The licensees evaluation identified many missed opportunities to identify the issue, and also identified related ineffective administrative barriers, that occurred after the Appendix R Project Team incorrectly interpreted the licensing basis in 1983. However, the licensees root cause process did not consider the missed opportunities and ineffective barriers after 1983 to be contributing causes and did not include formal corrective actions for them. A brief NRC team review of these programmatic administrative barriers (Operating Procedure Review Process, Operating Experience Program, Calculation Program, Corrective Action Program, Commitment Tracking Program, and Process for Review of Letters to the NRC for Accuracy and Completeness) found that all had been improved in recent years and were more likely to be able to identify and correct similar issues today.

(2) SSF Pressurizer Heater Finding

[From Supplemental Inspection Report 05000269,270,287/2004011] The licensee used a formal assessment process per Nuclear System Directive (NSD) 607, Self Assessments, to determine apparent and contributing causes.

b. Evaluation of level of detail in the root cause evaluation being commensurate with the significance of the problem.
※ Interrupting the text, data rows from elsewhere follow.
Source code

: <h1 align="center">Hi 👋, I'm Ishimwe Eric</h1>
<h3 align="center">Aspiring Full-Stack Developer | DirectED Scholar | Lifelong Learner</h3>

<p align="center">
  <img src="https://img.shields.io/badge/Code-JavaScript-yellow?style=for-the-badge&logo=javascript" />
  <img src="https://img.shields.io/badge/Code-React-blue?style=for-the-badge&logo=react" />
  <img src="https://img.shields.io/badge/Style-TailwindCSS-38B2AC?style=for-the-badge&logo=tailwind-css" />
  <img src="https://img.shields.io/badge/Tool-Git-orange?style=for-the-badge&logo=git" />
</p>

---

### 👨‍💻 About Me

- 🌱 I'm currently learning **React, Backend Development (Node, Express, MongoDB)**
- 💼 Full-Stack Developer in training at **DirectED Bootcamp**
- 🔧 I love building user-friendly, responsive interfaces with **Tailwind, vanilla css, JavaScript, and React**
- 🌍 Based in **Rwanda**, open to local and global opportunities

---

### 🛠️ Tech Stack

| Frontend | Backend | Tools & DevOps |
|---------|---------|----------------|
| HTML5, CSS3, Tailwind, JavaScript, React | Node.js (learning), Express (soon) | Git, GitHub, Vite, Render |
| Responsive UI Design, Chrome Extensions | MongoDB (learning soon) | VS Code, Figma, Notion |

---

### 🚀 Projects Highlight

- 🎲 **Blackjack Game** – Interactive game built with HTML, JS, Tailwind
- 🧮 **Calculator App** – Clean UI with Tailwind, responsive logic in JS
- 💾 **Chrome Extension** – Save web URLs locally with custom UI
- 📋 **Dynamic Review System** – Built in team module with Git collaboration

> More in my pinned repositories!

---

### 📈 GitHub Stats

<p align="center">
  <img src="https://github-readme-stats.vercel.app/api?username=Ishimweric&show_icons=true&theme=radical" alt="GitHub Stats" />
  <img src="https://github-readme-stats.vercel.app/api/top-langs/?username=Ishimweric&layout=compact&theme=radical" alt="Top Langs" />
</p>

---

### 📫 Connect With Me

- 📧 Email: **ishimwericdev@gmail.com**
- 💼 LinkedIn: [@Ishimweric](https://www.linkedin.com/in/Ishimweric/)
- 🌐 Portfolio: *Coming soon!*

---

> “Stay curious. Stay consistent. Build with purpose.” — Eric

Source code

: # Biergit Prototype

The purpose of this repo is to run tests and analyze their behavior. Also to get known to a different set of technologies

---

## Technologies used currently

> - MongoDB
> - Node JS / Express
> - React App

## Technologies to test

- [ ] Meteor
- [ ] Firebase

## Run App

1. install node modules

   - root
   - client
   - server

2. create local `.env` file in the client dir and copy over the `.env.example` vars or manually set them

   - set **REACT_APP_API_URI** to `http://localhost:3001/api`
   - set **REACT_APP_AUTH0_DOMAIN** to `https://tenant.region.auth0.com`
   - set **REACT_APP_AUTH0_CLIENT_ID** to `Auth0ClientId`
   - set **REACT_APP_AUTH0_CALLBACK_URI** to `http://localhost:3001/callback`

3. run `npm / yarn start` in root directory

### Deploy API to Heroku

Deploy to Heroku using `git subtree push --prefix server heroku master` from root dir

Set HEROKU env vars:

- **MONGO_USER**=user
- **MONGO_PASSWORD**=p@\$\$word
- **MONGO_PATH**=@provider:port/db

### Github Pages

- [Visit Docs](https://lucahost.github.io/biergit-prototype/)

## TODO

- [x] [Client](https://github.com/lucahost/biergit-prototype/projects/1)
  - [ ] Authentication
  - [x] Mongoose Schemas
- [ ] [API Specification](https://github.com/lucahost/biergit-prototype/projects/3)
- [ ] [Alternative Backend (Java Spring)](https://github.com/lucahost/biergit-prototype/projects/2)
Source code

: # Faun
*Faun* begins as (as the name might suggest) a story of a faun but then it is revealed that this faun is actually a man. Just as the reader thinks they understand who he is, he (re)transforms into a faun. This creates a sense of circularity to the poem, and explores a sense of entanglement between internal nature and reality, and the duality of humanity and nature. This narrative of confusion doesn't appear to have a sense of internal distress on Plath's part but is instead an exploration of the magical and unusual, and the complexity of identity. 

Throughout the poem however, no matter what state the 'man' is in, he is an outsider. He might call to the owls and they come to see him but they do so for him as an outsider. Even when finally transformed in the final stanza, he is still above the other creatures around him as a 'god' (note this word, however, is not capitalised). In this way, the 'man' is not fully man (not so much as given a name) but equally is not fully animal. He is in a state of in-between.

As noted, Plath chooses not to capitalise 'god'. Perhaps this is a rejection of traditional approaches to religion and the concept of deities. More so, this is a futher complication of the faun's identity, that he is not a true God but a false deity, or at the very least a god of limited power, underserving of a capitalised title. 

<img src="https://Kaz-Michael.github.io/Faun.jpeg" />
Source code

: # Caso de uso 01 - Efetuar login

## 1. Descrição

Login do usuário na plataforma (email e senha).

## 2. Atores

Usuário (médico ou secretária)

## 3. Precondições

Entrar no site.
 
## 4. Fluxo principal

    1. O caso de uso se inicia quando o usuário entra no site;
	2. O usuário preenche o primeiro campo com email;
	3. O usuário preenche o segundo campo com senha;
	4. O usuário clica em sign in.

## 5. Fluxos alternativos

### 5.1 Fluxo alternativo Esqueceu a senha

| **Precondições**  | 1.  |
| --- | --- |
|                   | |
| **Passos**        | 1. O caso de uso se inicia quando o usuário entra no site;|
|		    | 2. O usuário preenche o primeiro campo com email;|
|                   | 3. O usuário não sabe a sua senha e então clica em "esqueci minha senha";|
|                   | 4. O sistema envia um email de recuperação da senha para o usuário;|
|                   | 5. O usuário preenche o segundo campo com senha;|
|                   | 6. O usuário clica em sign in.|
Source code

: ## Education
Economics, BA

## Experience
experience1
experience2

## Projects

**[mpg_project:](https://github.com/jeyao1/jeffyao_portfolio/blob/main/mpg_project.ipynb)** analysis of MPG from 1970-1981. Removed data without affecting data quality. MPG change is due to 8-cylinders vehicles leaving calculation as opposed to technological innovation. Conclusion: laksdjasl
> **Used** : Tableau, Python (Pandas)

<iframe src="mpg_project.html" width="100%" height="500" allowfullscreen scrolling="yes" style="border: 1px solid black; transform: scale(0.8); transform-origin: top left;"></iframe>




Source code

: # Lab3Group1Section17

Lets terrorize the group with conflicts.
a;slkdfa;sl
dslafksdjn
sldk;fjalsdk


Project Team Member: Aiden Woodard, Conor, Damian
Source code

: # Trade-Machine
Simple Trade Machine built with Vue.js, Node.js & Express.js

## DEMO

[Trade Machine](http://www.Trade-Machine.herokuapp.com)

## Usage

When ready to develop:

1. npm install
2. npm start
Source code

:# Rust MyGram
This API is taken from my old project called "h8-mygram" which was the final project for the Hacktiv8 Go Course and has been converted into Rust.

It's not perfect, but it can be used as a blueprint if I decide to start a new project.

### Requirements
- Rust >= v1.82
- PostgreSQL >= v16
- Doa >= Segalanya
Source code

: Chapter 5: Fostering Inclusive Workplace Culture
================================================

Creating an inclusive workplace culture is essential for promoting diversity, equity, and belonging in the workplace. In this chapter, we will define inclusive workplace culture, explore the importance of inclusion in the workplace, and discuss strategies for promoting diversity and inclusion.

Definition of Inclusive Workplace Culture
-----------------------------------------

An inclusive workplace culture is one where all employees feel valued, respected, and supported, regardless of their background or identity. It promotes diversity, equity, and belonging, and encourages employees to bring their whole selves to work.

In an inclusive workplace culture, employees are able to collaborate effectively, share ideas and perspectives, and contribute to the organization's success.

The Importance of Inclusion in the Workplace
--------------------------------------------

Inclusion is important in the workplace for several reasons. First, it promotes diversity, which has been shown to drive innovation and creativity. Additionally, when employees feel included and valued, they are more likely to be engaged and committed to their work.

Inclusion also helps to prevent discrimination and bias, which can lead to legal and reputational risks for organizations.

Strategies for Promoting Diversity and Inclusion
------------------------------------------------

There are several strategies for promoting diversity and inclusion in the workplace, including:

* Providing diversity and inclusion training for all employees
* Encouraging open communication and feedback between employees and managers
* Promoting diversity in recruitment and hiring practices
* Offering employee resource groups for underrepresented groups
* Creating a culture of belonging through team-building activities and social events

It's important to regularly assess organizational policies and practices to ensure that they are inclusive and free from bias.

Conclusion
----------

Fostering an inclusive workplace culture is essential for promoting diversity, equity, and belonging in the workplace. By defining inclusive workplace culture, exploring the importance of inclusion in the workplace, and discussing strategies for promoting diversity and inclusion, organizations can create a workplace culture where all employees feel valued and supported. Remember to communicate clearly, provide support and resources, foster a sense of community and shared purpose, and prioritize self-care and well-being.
(1) SSF Manning During a Fire Finding The team found that the level of detail in the root cause evaluation was appropriate. It included review of correspondence and licensing basis documents related to manning the SSF; review of procedure changes and 10 CFR 50.59 evaluations used to implement the SSF manning time requirements; interviews with personnel involved in developing procedure changes, 10 CFR 50.59 evaluations, licensing basis changes, and SSF and Appendix R associated circuit analyses relative to the 10-minute time requirement; review of the fire protection program and design basis documents; and review of operating experience to determine if other licensees have received similar feedback from the NRC.

(2) SSF Pressurizer Heater Finding

[From Supplemental Inspection Report 05000269,270,287/2004011] The licensees Level II assessment was reasonably independent, thorough, and consistent with the prescribed charter. However, it lacked thoroughness in addressing potential broader implications relative to inadequate design control measures.

c. Evaluation of the root cause evaluation including a consideration of prior occurrences of the problem and knowledge of prior operating experience.

(1) SSF Manning During a Fire Finding The root cause evaluation considered prior occurrences and operating experience. The Oconee SSF was a new installation in 1983 and was only the second SSF in the country (following the McGuire SSF).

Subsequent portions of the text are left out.